The jokes keep flying about John Travolta butchering singer Idina Menzel's name when he introduced her Sunday night at the Academy Awards. But KIRO Radio's John Curley says it's no laughing matter to dyslexics like him.
When Travolta called Menzel "Adele Dazeem," it sparked a flurry of Internet memes and even prompted the creation of an online name generator to get your own name Travolta-ized.
"If people found out he was dyslexic or knew that he had a learning disability, they probably would not be so quick to make fun," says Curley. "I would hope that would be the case."
It's unclear whether Travolta actually has dyslexia. There are no reports of him discussing it publicly like other actors, including Tom Cruise, Henry Winkler and Danny Glover. So while some are saying he's fair game, others, including Curley, say even if it's just a possibility, give the guy a break.
"It's terrible," Curley says of the ridicule that often comes in school and elsewhere from jumbling words and names. "I'm coming to his defense as a fellow dyslexic and I think if people knew they would be less likely to jump on him, they wouldn't be so fast to make fun of him."
Curley talks often on the air about the challenges he still faces on a daily basis, especially getting names right. To this day, he still jumbles even co-host Tom Tangney's name with some frequency.
"The words go into your head, then they're transferred over to another part of your brain where they're made, sort of put into position, and then you speak them. But when it comes to names, especially phonetically, you just don't get it"

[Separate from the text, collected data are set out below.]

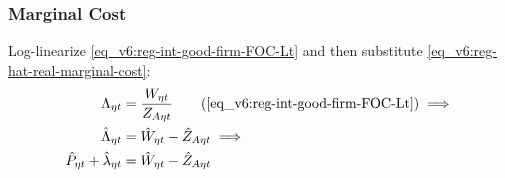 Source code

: \documentclass[../thesis.tex]{subfiles}
\begin{document}
\subsubsection*{Marginal Cost}
Log-linearize \ref{eq_v6:reg-int-good-firm-FOC-Lt} and then substitute \ref{eq_v6:reg-hat-real-marginal-cost}:
\begin{align}
	\Lambda_{\eta t} &= \frac{W_{\eta t}}{Z_{A\eta t}} \tag{\ref{eq_v6:reg-int-good-firm-FOC-Lt}} \implies \\
	\hat{\Lambda}_{\eta t} &= \hat{W}_{\eta t} - \hat{Z}_{A\eta t} \implies \nonumber \\
	\hat{P}_{\eta t} + \hat{\lambda}_{\eta t} &= \hat{W}_{\eta t} - \hat{Z}_{A\eta t} \label{eq_v6:reg-int-good-firm-FOC-Lt-ll}
\end{align}



\end{document}
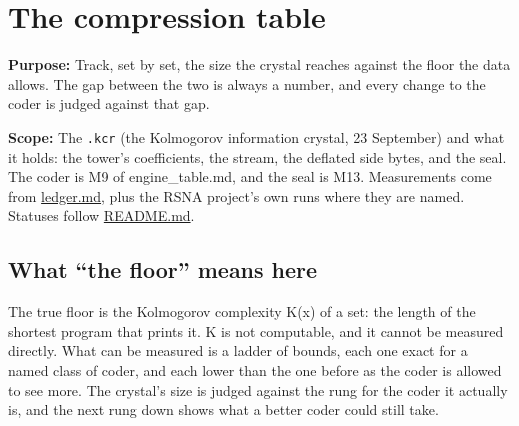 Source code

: \chapter{\texorpdfstring{The compression table}{The compression table}}
\label{chap:compression-table}

\textbf{Purpose:} Track, set by set, the size the crystal reaches against the floor the data allows. The gap between the two is always a number, and every change to the coder is judged against that gap.

\textbf{Scope:} The \texttt{.\allowbreak{}kcr} (the Kolmogorov information crystal, 23 September) and what it holds: the tower's coefficients, the stream, the deflated side bytes, and the seal. The coder is M9 of engine\_\allowbreak{}table.md, and the seal is M13. Measurements come from \hyperref[chap:ledger]{ledger.md}, plus the RSNA project's own runs where they are named. Statuses follow \hyperref[chap:readme]{README.md}.

\section{\texorpdfstring{What “the floor” means here}{What "the floor" means here}}

The true floor is the Kolmogorov complexity K(x) of a set: the length of the shortest program that prints it. K is not computable, and it cannot be measured directly. What can be measured is a ladder of bounds, each one exact for a named class of coder, and each lower than the one before as the coder is allowed to see more. The crystal's size is judged against the rung for the coder it actually is, and the next rung down shows what a better coder could still take.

Curley has come up with a number of strategies over the years to combat it. But he admits his biggest trick is simple deception. Whenever he emcee's an event, he builds up the introduction and tries to get the crowd applauding loud enough that he can just bury the name under the clapping. It's a move noted Seattle broadcaster and Curley friend Mike West calls "Brokawing," in honor of former network news anchor Tom Brokaw.
"He should have "Brokawed it," Curley says of Travolta. "Whip them into a frenzy, then you get the first name and then lean back on the second one," he laughs.
In all seriousness, Curley says he hopes the talk of dyslexia will at least give people pause before they make fun of someone for jumbling a name. But given the reaction, it's safe to say the pot shots will continue.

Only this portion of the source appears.